(Saved entries)

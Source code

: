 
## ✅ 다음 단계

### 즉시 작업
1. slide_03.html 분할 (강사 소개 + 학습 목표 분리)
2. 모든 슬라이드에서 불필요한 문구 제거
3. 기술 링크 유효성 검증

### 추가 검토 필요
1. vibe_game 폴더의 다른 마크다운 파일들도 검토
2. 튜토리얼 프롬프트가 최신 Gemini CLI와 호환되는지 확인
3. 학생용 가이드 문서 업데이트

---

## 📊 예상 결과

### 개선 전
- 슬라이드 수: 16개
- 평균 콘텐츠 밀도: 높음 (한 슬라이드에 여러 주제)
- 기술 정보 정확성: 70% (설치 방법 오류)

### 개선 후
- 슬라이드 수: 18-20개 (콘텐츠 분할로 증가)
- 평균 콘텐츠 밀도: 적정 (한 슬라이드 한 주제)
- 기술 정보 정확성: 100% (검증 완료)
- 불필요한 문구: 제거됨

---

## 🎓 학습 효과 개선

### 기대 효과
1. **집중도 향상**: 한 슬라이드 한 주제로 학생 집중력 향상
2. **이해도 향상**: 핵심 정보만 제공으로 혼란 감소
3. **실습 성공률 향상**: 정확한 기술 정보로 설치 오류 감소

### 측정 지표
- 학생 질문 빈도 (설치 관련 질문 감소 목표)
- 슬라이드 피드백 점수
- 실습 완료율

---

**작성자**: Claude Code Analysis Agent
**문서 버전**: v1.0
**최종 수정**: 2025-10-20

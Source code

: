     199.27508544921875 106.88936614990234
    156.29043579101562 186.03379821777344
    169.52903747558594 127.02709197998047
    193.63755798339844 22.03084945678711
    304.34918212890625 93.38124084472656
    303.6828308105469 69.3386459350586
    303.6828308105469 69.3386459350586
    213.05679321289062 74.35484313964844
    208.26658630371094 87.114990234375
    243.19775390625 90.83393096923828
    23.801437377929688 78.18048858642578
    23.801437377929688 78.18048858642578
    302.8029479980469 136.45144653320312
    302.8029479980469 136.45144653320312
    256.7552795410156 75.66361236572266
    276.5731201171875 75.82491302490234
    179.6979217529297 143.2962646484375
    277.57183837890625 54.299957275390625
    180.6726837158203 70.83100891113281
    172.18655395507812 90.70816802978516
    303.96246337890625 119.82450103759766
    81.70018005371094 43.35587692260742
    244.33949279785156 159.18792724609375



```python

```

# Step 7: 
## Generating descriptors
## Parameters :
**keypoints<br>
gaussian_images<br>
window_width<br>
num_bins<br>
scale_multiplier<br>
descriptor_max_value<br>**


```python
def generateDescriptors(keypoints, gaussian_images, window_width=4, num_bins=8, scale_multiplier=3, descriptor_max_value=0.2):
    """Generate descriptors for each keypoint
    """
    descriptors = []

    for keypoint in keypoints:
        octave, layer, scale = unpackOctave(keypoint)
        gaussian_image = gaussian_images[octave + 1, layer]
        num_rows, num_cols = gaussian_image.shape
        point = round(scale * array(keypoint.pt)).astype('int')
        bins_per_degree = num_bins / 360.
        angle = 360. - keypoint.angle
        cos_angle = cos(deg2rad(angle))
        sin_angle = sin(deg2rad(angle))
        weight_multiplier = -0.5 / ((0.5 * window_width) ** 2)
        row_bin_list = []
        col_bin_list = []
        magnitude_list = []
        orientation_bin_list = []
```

TASK TO CARRY OUT
Print the records above exactly. Omit nothing.

SOLUTION BELOW
Source code

: 
## ✅ 다음 단계

### 즉시 작업
1. slide_03.html 분할 (강사 소개 + 학습 목표 분리)
2. 모든 슬라이드에서 불필요한 문구 제거
3. 기술 링크 유효성 검증

### 추가 검토 필요
1. vibe_game 폴더의 다른 마크다운 파일들도 검토
2. 튜토리얼 프롬프트가 최신 Gemini CLI와 호환되는지 확인
3. 학생용 가이드 문서 업데이트

---

## 📊 예상 결과

### 개선 전
- 슬라이드 수: 16개
- 평균 콘텐츠 밀도: 높음 (한 슬라이드에 여러 주제)
- 기술 정보 정확성: 70% (설치 방법 오류)

### 개선 후
- 슬라이드 수: 18-20개 (콘텐츠 분할로 증가)
- 평균 콘텐츠 밀도: 적정 (한 슬라이드 한 주제)
- 기술 정보 정확성: 100% (검증 완료)
- 불필요한 문구: 제거됨

---

## 🎓 학습 효과 개선

### 기대 효과
1. **집중도 향상**: 한 슬라이드 한 주제로 학생 집중력 향상
2. **이해도 향상**: 핵심 정보만 제공으로 혼란 감소
3. **실습 성공률 향상**: 정확한 기술 정보로 설치 오류 감소

### 측정 지표
- 학생 질문 빈도 (설치 관련 질문 감소 목표)
- 슬라이드 피드백 점수
- 실습 완료율

---

**작성자**: Claude Code Analysis Agent
**문서 버전**: v1.0
**최종 수정**: 2025-10-20

Source code

:     199.27508544921875 106.88936614990234
    156.29043579101562 186.03379821777344
    169.52903747558594 127.02709197998047
    193.63755798339844 22.03084945678711
    304.34918212890625 93.38124084472656
    303.6828308105469 69.3386459350586
    303.6828308105469 69.3386459350586
    213.05679321289062 74.35484313964844
    208.26658630371094 87.114990234375
    243.19775390625 90.83393096923828
    23.801437377929688 78.18048858642578
    23.801437377929688 78.18048858642578
    302.8029479980469 136.45144653320312
    302.8029479980469 136.45144653320312
    256.7552795410156 75.66361236572266
    276.5731201171875 75.82491302490234
    179.6979217529297 143.2962646484375
    277.57183837890625 54.299957275390625
    180.6726837158203 70.83100891113281
    172.18655395507812 90.70816802978516
    303.96246337890625 119.82450103759766
    81.70018005371094 43.35587692260742
    244.33949279785156 159.18792724609375



```python

```

# Step 7: 
## Generating descriptors
## Parameters :
**keypoints<br>
gaussian_images<br>
window_width<br>
num_bins<br>
scale_multiplier<br>
descriptor_max_value<br>**


```python
def generateDescriptors(keypoints, gaussian_images, window_width=4, num_bins=8, scale_multiplier=3, descriptor_max_value=0.2):
    """Generate descriptors for each keypoint
    """
    descriptors = []

    for keypoint in keypoints:
        octave, layer, scale = unpackOctave(keypoint)
        gaussian_image = gaussian_images[octave + 1, layer]
        num_rows, num_cols = gaussian_image.shape
        point = round(scale * array(keypoint.pt)).astype('int')
        bins_per_degree = num_bins / 360.
        angle = 360. - keypoint.angle
        cos_angle = cos(deg2rad(angle))
        sin_angle = sin(deg2rad(angle))
        weight_multiplier = -0.5 / ((0.5 * window_width) ** 2)
        row_bin_list = []
        col_bin_list = []
        magnitude_list = []
        orientation_bin_list = []
```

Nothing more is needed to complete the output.